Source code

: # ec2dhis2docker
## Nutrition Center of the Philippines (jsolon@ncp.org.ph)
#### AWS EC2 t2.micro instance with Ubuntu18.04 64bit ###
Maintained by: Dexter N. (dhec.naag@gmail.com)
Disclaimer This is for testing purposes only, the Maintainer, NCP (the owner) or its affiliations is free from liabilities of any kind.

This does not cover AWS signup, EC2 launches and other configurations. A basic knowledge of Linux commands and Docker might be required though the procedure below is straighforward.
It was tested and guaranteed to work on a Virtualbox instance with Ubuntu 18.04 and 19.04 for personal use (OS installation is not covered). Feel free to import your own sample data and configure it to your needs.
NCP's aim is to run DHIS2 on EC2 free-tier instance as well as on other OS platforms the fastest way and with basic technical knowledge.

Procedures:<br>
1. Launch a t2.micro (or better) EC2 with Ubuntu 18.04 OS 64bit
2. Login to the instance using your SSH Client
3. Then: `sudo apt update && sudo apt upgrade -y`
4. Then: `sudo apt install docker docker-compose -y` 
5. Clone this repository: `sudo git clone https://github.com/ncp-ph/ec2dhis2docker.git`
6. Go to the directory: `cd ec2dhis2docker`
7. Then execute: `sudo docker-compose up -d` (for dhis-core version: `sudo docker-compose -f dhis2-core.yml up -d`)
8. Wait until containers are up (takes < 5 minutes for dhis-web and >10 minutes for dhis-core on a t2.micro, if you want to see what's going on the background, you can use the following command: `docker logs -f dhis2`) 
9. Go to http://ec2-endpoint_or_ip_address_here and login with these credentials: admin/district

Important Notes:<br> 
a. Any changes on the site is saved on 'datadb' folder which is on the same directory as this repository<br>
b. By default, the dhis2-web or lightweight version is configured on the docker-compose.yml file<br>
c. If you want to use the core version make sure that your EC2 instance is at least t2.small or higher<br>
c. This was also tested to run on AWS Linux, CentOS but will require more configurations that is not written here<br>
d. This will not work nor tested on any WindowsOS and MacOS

────────────────────────────────────────

### Problem to work on
Everything in the listing above should be printed again exactly.

### Your response
Source code

: # ec2dhis2docker
## Nutrition Center of the Philippines (jsolon@ncp.org.ph)
#### AWS EC2 t2.micro instance with Ubuntu18.04 64bit ###
Maintained by: Dexter N. (dhec.naag@gmail.com)
Disclaimer This is for testing purposes only, the Maintainer, NCP (the owner) or its affiliations is free from liabilities of any kind.

This does not cover AWS signup, EC2 launches and other configurations. A basic knowledge of Linux commands and Docker might be required though the procedure below is straighforward.
It was tested and guaranteed to work on a Virtualbox instance with Ubuntu 18.04 and 19.04 for personal use (OS installation is not covered). Feel free to import your own sample data and configure it to your needs.
NCP's aim is to run DHIS2 on EC2 free-tier instance as well as on other OS platforms the fastest way and with basic technical knowledge.

Procedures:<br>
1. Launch a t2.micro (or better) EC2 with Ubuntu 18.04 OS 64bit
2. Login to the instance using your SSH Client
3. Then: `sudo apt update && sudo apt upgrade -y`
4. Then: `sudo apt install docker docker-compose -y` 
5. Clone this repository: `sudo git clone https://github.com/ncp-ph/ec2dhis2docker.git`
6. Go to the directory: `cd ec2dhis2docker`
7. Then execute: `sudo docker-compose up -d` (for dhis-core version: `sudo docker-compose -f dhis2-core.yml up -d`)
8. Wait until containers are up (takes < 5 minutes for dhis-web and >10 minutes for dhis-core on a t2.micro, if you want to see what's going on the background, you can use the following command: `docker logs -f dhis2`) 
9. Go to http://ec2-endpoint_or_ip_address_here and login with these credentials: admin/district

Important Notes:<br> 
a. Any changes on the site is saved on 'datadb' folder which is on the same directory as this repository<br>
b. By default, the dhis2-web or lightweight version is configured on the docker-compose.yml file<br>
c. If you want to use the core version make sure that your EC2 instance is at least t2.small or higher<br>
c. This was also tested to run on AWS Linux, CentOS but will require more configurations that is not written here<br>
d. This will not work nor tested on any WindowsOS and MacOS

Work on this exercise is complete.